Beberapa insiden terburuk terjadi di Uttar Pradesh, di mana Yogi Adityanath dari BJP, yang merupakan seorang pendeta Hindu sering menyampaikan pidato bernada hasutan, menjabat sebagai Menteri Utama pada 2017.
Sulit untuk memastikan berapa banyak eksekusi mati di luar pengadilan atau kebencian terhadap Muslim yang terjadi setiap tahun. Pada 2017, biro catatan kriminal India mengumpulkan data terkait itu tetapi tidak mempublikasikannya.
Dalam empat kasus yang ditelusuri oleh BBC, keluarga korban menuduh polisi apatis dan mengatakan mereka tidak puas dengan perkembangan kasusnya.
Terdakwa dibebaskan dengan jaminan dalam tiga kasus, sementara belum ada yang ditangkap dalam kasus keempat setelah lebih dari tujuh bulan sejak kejadian.
Prashant Kumar, Direktur Jenderal Hukum dan Ketertiban di Uttar Pradesh membantah tuduhan itu.

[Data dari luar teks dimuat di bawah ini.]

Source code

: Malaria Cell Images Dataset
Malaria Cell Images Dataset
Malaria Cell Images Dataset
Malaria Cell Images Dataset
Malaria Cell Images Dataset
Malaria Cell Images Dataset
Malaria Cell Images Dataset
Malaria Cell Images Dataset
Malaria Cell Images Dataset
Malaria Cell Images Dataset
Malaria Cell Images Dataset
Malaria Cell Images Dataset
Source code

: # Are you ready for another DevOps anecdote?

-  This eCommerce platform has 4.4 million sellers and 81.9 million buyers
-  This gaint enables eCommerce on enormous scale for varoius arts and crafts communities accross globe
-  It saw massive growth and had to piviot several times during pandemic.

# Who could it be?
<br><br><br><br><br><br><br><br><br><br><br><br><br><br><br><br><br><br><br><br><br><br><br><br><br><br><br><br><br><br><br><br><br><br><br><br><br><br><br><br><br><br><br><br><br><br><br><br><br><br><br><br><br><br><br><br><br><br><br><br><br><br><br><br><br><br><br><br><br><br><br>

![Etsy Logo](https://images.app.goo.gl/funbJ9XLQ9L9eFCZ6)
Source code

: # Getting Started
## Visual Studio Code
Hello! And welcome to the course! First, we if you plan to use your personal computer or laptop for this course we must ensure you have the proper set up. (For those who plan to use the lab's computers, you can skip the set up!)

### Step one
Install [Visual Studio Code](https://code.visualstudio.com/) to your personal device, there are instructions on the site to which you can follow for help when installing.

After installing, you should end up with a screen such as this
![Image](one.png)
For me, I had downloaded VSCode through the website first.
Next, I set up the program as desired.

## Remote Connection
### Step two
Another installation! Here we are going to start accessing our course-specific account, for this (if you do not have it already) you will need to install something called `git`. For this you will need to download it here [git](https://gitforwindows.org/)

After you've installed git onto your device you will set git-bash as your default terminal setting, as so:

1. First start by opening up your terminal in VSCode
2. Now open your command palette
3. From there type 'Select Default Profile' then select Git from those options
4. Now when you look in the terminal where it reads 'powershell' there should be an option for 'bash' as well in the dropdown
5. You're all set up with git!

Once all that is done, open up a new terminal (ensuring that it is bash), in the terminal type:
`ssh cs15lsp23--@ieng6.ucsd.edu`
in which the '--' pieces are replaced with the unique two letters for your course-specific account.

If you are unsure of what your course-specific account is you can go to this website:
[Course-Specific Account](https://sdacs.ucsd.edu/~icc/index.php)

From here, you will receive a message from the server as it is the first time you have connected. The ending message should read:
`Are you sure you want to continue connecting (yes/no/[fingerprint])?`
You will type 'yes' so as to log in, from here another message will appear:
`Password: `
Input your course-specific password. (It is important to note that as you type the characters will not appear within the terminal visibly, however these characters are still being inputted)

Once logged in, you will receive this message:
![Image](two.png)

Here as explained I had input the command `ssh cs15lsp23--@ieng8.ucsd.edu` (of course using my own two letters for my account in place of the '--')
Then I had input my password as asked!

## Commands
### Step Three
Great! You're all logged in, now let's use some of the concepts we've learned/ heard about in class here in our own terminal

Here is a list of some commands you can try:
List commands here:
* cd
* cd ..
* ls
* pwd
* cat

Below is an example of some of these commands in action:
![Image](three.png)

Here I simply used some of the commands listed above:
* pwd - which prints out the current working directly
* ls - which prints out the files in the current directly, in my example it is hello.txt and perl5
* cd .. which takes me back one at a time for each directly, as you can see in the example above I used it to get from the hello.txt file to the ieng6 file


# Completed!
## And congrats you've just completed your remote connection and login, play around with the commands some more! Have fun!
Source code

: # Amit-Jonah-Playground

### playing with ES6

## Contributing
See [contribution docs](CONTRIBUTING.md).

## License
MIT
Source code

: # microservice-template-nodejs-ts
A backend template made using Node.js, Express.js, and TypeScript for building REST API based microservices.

"Masyarakat tidak berhak memukul siapa pun dan apabila insiden seperti itu terjadi, kami akan menindak tegas tersangka," kata dia.
Namun seorang pengacara yang mewakili para korban, Mohammed Asad Hayat menuding bahwa keengganan polisi untuk membuat marah orang-orang yang berkuasa telah melemahkan penyelidikan kasus-kasus itu.
"Eksekusi mati di luar pengadilan terjadi di bawah agenda politik," kata Hayat.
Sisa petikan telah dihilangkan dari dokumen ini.